Gość może i gada głupotki ale świetnie się to ogląda, Nowy Jork przepełniony dziwakami i absurdami, autor świetnie to ukazuje z humorem.
To wcale nie są głupotki, podoba się mi drugie dno ilustrowane genialnymi kadrami (np. kobieta rozmawiająca przez telefon ćwicząca na hula hop).
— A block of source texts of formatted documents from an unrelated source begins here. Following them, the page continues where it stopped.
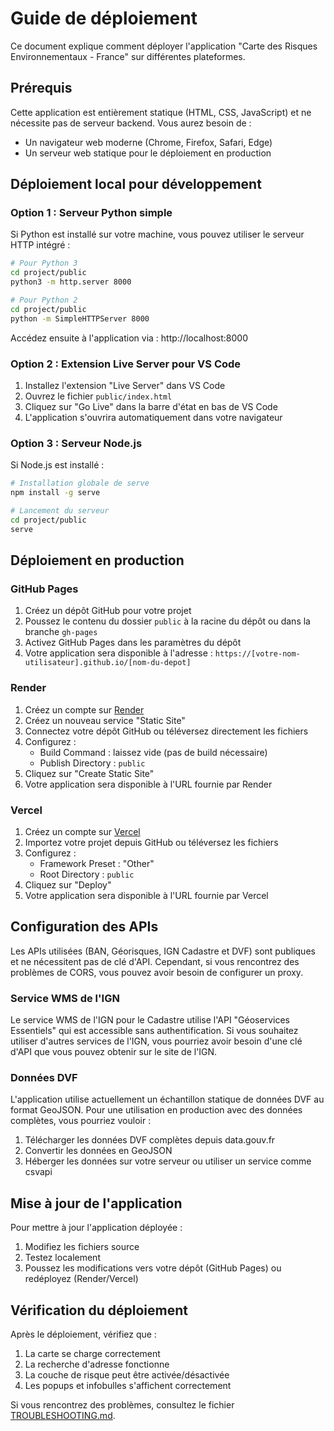 # Guide de déploiement

Ce document explique comment déployer l'application "Carte des Risques Environnementaux - France" sur différentes plateformes.

## Prérequis

Cette application est entièrement statique (HTML, CSS, JavaScript) et ne nécessite pas de serveur backend. Vous aurez besoin de :

- Un navigateur web moderne (Chrome, Firefox, Safari, Edge)
- Un serveur web statique pour le déploiement en production

## Déploiement local pour développement

### Option 1 : Serveur Python simple

Si Python est installé sur votre machine, vous pouvez utiliser le serveur HTTP intégré :

```bash
# Pour Python 3
cd project/public
python3 -m http.server 8000

# Pour Python 2
cd project/public
python -m SimpleHTTPServer 8000
```

Accédez ensuite à l'application via : http://localhost:8000

### Option 2 : Extension Live Server pour VS Code

1. Installez l'extension "Live Server" dans VS Code
2. Ouvrez le fichier `public/index.html`
3. Cliquez sur "Go Live" dans la barre d'état en bas de VS Code
4. L'application s'ouvrira automatiquement dans votre navigateur

### Option 3 : Serveur Node.js

Si Node.js est installé :

```bash
# Installation globale de serve
npm install -g serve

# Lancement du serveur
cd project/public
serve
```

## Déploiement en production

### GitHub Pages

1. Créez un dépôt GitHub pour votre projet
2. Poussez le contenu du dossier `public` à la racine du dépôt ou dans la branche `gh-pages`
3. Activez GitHub Pages dans les paramètres du dépôt
4. Votre application sera disponible à l'adresse : `https://[votre-nom-utilisateur].github.io/[nom-du-depot]`

### Render

1. Créez un compte sur [Render](https://render.com/)
2. Créez un nouveau service "Static Site"
3. Connectez votre dépôt GitHub ou téléversez directement les fichiers
4. Configurez :
   - Build Command : laissez vide (pas de build nécessaire)
   - Publish Directory : `public`
5. Cliquez sur "Create Static Site"
6. Votre application sera disponible à l'URL fournie par Render

### Vercel

1. Créez un compte sur [Vercel](https://vercel.com/)
2. Importez votre projet depuis GitHub ou téléversez les fichiers
3. Configurez :
   - Framework Preset : "Other"
   - Root Directory : `public`
4. Cliquez sur "Deploy"
5. Votre application sera disponible à l'URL fournie par Vercel

## Configuration des APIs

Les APIs utilisées (BAN, Géorisques, IGN Cadastre et DVF) sont publiques et ne nécessitent pas de clé d'API. Cependant, si vous rencontrez des problèmes de CORS, vous pouvez avoir besoin de configurer un proxy.

### Service WMS de l'IGN

Le service WMS de l'IGN pour le Cadastre utilise l'API "Géoservices Essentiels" qui est accessible sans authentification. Si vous souhaitez utiliser d'autres services de l'IGN, vous pourriez avoir besoin d'une clé d'API que vous pouvez obtenir sur le site de l'IGN.

### Données DVF

L'application utilise actuellement un échantillon statique de données DVF au format GeoJSON. Pour une utilisation en production avec des données complètes, vous pourriez vouloir :

1. Télécharger les données DVF complètes depuis data.gouv.fr
2. Convertir les données en GeoJSON
3. Héberger les données sur votre serveur ou utiliser un service comme csvapi

## Mise à jour de l'application

Pour mettre à jour l'application déployée :

1. Modifiez les fichiers source
2. Testez localement
3. Poussez les modifications vers votre dépôt (GitHub Pages) ou redéployez (Render/Vercel)

## Vérification du déploiement

Après le déploiement, vérifiez que :

1. La carte se charge correctement
2. La recherche d'adresse fonctionne
3. La couche de risque peut être activée/désactivée
4. Les popups et infobulles s'affichent correctement

Si vous rencontrez des problèmes, consultez le fichier [TROUBLESHOOTING.md](./TROUBLESHOOTING.md).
Hehe what?? :) Dokładna odwrotność. Ujęcia są totalnie z d... ale mówi przemądre rzeczy i potrafi samemu sobie zadawać super błyskotliwe pytania i je rozwijać 7 kolejnych poziomów. No i montaż jest tu bardzo mocnym punktem
ujęcia z dupy wtf? przecież w wielu przypadkach najpierw powstały zdjęcia a potem "historyjka" na ich podstawie. są świetnym dopełnieniem tego co mówi, szczególnie w oryginalnej wersji, w której występuje wiele nieprzetłumaczalne gier słownych
Tzn może źle to określiłem. Mam na myśli walor artystyczny ujęć. Nie ma żadnego. Nie zrobiłoby większej różnicy, gdyby kręcił to telefonem.
Za to oczywiście są zawsze bardzo trafne, jeśli chodzi o treść i cały geniusz tego serialu.